Por Kiko Méndez-Monasterio
Mucho se abusa del adjetivo maldito referido a los
artistas, sólo para decir que alguno estuvo un par de noches en una comisaría, que
otro bebía como un cosaco y la gente se apartaba de él para esquivar el
vómito, o que uno más sufrió mucho porque le negaron el carnet comunista a
causa de sus preferencias sexuales.
Pero estar maldito debiera significar otra cosa, por ejemplo que te encierren
como a una alimaña en una jaula de madera, a la intemperie, que por la noche te
enfoquen luces potentísimas que destierran el sueño, y que te paseen luego un
centenar de kilómetros, expuesto a la cobardía atroz de las masas, igual que
enjaularon y pasearon a nuestro señor Don Quijote. Todo esto se lo hicieron a Ezra Pound. Y mucho más, que
luego de aquello le confinaron en un manicomio durante trece años, alguno de
ellos encerrado en una celda sin luz natural, y ofreciéndole como única
alternativa el patíbulo.
Ezra Pound no mató a nadie.
Se limitó a revolucionar la poesía moderna en un siglo atravesado por la
barbarie de la guerra industrial, y se puede decir -como de muy pocos- que hay
que diferenciar entre la poesía de antes y la de después de él.
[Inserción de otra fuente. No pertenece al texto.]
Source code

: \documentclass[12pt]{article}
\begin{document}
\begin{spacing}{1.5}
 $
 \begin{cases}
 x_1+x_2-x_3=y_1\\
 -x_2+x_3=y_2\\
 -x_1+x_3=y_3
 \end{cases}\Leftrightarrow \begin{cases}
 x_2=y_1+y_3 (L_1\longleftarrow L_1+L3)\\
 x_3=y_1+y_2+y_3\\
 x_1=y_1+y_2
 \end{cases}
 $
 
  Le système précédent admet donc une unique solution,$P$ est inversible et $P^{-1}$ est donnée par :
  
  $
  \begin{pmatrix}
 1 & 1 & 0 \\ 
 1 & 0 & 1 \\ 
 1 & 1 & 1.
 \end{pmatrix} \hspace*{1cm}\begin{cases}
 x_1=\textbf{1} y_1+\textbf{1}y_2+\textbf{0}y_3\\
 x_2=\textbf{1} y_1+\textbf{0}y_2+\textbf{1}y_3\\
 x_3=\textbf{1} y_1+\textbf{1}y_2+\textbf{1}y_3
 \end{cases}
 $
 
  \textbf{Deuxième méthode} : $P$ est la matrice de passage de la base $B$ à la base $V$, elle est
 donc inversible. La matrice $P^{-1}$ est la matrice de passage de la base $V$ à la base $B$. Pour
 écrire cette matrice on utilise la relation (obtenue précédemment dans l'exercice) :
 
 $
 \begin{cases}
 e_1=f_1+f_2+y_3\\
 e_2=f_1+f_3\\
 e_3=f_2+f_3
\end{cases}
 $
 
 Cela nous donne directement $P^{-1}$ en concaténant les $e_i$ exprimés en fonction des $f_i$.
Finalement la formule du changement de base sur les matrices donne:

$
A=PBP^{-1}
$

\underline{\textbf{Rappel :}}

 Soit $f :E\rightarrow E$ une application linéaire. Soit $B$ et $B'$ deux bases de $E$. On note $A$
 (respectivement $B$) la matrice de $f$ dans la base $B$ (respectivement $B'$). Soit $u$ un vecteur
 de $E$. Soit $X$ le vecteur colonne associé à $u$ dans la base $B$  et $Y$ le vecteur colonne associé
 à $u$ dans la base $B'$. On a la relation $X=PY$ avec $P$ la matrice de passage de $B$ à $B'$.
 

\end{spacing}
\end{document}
Su pecado fue político, que le dio por
admirar a Mussolini -como Gandhi, como Churchill-, pero no supo
rectificar al tiempo que los otros, e incluso siguió al Duce hasta la
efímera República de Saló. Durante la guerra hablaba por la radio de Roma, y le
echaba la culpa de la masacre a lo que él llamaba la usurocracia, el
gobierno totalitario de los prestamistas: “Usura mata al niño en
el útero, con usura no hay paraíso pintado para el hombre en el muro de su
iglesia”. Y también culpaba a los intereses del dinero de descarriar a los
artistas, que no podían rendir al máximo por seguir buscando el éxito
comercial. Por eso hasta trató de fundar una sociedad que ayudase a los
creadores sin recursos, y él mismo era conocido por conseguir mecenas y
ayudas al que de verdad lo necesitaba. Muchísimo le deben James Joyce, y T.S.
Eliot, y Yeats. Gracias a él se conocieron poetas como Frost o D.H.
Laurence, y Hemingway describió así su labor de
oenegé literaria: “Los defiende cuando los atacan, les mete en las
revistas y los saca de la cárcel. Les presta dinero. Les vende sus cuadros. Les
arregla conciertos. Escribe artículos sobre ellos. Les presenta mujeres ricas.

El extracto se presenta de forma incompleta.